The answer to plaintiff's argument under Moragne is that this case was expressly pleaded and tried as a Jones Act case. On questions of both liability and measure of damages, the jury was charged only as to the law applicable to the Jones Act cases.

The scope of our appellate review in this case is the same as that applied by federal courts in similar matters. Hence, we cannot change the finding of fact of *290 the jury as to the quantum of the awards. We must remand the case for a new trial. See Presley v. Upper Mississippi Towing Corp., La.App., 141 So. 2d 411 (1st Cir. 1961, writ of certiorari denied), Atlantic & Gulf Stevadores, Inc. v. Ellerman Lines, 369 U.S. 355, 82 S. Ct. 780, 7 L. Ed. 2d 798 and Ferdinandtsen v. Delta Marine Drilling Co., La.App., 235 So. 2d 641 (4th Cir. 1970). However, the issue of negligence has been fully litigated. Furthermore, for the reasons stated above, any contributory negligence on the part of the decedent cannot be urged as a defense in this case which involves the duty of rescue. No useful purpose would be served by a re-trial of these issues. Under the circumstances, we will restrict the remand of this case to the question of damages only. See Presley v. Upper Mississippi Towing Corp., supra, where a similar procedure was used.

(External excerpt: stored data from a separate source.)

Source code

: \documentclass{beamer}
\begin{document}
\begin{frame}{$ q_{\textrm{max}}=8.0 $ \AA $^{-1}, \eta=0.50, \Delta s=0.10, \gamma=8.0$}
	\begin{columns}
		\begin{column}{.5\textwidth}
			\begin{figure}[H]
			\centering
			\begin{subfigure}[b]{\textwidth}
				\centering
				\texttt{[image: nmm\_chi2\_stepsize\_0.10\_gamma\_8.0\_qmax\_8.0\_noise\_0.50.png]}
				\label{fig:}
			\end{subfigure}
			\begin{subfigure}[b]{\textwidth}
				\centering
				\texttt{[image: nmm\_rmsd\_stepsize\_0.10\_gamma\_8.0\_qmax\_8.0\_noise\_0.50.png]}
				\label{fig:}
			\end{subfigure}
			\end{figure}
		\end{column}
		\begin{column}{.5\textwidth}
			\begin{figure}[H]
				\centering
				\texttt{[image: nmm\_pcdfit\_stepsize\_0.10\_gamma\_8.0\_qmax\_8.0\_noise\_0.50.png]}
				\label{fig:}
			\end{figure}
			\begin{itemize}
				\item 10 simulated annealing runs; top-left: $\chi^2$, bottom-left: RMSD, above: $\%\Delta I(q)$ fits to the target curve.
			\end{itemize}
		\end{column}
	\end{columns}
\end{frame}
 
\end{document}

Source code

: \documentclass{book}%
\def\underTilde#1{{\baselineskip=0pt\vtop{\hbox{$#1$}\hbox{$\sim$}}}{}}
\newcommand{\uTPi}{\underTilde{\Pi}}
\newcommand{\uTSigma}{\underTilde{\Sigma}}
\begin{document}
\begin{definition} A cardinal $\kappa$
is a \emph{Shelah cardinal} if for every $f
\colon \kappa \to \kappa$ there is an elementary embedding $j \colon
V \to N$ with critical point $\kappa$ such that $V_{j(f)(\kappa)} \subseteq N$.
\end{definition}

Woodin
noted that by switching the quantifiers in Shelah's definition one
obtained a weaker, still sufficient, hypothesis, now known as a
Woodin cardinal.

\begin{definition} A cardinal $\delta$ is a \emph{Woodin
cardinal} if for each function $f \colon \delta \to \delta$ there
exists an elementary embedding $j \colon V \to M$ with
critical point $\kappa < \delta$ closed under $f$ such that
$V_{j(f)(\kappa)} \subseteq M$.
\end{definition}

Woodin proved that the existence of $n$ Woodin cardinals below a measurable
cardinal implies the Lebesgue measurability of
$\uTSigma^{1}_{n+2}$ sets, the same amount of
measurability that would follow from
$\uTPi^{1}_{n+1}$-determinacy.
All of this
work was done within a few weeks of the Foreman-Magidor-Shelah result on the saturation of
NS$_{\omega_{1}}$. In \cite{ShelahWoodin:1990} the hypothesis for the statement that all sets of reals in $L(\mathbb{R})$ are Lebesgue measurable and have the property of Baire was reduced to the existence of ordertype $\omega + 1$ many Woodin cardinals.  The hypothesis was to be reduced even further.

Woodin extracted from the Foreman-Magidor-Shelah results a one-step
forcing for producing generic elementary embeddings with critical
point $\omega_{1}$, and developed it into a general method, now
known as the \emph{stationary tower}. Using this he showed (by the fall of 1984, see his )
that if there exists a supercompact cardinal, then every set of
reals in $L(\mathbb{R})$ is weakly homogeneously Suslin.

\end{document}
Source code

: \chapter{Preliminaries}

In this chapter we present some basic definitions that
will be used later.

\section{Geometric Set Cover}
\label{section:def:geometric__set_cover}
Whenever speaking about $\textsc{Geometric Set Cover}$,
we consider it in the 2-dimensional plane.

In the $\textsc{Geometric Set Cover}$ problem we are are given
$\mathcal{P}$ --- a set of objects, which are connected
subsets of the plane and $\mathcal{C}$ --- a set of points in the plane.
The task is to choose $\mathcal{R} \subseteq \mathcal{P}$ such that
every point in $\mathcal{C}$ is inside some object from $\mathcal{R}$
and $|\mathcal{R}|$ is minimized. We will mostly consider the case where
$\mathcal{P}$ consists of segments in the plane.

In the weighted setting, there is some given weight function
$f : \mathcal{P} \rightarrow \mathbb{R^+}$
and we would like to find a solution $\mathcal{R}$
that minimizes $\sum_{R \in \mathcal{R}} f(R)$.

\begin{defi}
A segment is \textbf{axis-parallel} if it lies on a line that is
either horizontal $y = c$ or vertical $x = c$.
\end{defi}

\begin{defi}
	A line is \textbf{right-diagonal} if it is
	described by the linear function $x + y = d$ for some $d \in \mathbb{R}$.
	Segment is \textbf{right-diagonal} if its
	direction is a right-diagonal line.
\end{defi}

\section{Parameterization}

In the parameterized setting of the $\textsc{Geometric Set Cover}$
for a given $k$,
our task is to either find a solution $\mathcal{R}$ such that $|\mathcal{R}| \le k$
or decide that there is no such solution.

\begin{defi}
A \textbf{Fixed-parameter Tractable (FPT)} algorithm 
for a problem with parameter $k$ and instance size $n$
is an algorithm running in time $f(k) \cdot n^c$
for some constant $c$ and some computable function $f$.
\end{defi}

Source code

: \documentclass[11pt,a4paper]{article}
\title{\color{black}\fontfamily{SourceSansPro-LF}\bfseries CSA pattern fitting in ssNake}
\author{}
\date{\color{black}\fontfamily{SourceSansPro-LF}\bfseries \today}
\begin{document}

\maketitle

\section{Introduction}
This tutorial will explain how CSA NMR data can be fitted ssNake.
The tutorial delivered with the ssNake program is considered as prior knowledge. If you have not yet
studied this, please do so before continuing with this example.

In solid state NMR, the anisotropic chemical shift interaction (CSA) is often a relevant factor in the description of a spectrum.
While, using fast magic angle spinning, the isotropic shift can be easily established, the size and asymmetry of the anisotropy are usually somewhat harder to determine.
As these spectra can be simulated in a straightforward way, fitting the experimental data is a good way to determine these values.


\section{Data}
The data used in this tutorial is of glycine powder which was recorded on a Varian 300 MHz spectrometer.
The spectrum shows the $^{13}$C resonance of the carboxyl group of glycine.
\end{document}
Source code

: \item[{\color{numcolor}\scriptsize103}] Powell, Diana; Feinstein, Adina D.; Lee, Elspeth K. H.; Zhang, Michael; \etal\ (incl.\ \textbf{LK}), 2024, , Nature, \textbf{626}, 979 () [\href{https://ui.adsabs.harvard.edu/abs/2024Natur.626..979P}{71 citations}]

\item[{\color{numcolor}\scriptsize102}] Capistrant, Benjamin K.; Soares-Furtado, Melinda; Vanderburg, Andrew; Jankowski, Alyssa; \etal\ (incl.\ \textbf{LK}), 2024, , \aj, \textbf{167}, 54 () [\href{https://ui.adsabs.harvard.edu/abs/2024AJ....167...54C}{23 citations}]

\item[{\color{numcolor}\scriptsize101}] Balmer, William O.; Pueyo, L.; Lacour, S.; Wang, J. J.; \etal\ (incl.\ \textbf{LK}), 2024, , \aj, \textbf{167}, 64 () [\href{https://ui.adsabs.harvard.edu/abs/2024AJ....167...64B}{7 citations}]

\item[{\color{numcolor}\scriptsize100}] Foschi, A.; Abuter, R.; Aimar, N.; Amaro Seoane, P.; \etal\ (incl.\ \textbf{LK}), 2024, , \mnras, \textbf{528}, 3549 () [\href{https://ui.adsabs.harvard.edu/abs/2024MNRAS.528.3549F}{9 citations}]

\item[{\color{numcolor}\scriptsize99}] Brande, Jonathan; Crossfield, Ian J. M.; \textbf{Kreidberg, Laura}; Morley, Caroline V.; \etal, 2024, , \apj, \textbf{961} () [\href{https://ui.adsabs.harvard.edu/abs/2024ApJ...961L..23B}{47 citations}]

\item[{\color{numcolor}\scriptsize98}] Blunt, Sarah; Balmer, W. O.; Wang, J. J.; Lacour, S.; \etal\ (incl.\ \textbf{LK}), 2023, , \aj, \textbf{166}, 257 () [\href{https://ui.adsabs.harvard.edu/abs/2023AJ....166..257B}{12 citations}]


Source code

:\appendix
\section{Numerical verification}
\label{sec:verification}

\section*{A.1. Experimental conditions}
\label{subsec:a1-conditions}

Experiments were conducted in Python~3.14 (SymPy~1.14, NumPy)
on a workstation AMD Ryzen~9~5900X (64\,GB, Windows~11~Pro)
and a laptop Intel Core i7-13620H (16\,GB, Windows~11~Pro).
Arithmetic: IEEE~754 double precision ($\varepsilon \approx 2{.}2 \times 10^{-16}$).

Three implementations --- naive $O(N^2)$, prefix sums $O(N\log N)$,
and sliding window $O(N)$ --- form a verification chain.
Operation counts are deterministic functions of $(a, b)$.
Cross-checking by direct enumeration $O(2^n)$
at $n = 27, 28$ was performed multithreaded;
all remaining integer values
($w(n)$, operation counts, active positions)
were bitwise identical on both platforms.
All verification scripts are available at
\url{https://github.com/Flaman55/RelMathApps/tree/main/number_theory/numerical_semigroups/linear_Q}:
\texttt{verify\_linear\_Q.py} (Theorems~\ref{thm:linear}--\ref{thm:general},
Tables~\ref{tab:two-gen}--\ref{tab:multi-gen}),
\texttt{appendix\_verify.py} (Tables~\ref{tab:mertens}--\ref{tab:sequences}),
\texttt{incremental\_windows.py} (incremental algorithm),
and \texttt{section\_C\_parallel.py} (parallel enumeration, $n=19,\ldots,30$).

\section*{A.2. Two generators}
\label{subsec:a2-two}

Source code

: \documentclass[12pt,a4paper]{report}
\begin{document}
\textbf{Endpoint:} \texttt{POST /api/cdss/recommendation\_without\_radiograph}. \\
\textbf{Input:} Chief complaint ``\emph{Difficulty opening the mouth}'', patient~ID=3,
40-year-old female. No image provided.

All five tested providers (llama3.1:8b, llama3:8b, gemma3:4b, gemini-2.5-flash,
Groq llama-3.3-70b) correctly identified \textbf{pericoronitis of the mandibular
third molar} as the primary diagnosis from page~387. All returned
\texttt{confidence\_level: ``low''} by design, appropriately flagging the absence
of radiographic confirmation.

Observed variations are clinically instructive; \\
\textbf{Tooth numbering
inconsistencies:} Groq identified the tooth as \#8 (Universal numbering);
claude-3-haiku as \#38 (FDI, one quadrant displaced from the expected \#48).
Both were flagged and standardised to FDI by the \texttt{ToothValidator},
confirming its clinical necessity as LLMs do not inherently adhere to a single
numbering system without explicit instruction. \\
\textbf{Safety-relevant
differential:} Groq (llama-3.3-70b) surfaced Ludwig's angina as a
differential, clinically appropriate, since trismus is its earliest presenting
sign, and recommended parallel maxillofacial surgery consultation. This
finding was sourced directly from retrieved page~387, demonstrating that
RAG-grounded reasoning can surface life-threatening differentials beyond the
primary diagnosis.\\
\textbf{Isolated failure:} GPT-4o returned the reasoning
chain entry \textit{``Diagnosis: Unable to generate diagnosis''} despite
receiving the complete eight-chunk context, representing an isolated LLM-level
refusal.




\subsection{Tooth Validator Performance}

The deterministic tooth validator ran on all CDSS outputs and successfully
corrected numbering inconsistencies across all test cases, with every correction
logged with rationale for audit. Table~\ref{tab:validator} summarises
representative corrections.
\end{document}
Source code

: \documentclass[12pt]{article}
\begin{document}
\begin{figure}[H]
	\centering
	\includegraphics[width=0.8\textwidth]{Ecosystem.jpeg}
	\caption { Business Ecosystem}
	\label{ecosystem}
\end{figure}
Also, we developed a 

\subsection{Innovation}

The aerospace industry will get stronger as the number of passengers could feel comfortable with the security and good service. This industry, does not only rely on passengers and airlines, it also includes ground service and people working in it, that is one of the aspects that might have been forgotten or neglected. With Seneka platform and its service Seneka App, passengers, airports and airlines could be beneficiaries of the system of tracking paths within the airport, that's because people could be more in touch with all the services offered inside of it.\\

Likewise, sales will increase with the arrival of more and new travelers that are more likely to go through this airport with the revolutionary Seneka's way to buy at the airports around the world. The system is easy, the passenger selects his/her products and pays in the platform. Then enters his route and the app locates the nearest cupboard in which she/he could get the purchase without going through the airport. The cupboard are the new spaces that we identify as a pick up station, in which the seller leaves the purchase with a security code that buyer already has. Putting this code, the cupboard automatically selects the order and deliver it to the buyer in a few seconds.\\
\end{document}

For the reasons assigned, the judgment of the district court is affirmed insofar as it decrees liability on the part of the defendants. The judgment is reversed and set aside with respect to the awards of damages in favor of all plaintiffs. This case is remanded to the district court for re-trial of the issue of damages only, consistent with law and the views expressed herein. The costs of this appeal are assessed to plaintiffs and defendants in the proportion of one-half to each side. Assessment of costs in the district court must await a final determination of the case.

Affirmed in part, reversed in part and remanded.

FRUGE, Judge (concurring).

I completely concur in this opinion on all points, even though I do so with certain reservations concerning the award.

I fully agree that the remedy is to remand, if this court feels that the award is excessive. However, I do not believe the award in this case is excessive, but in view of the fact that a jury can assess the quantum at the trial level, I concur in the remand.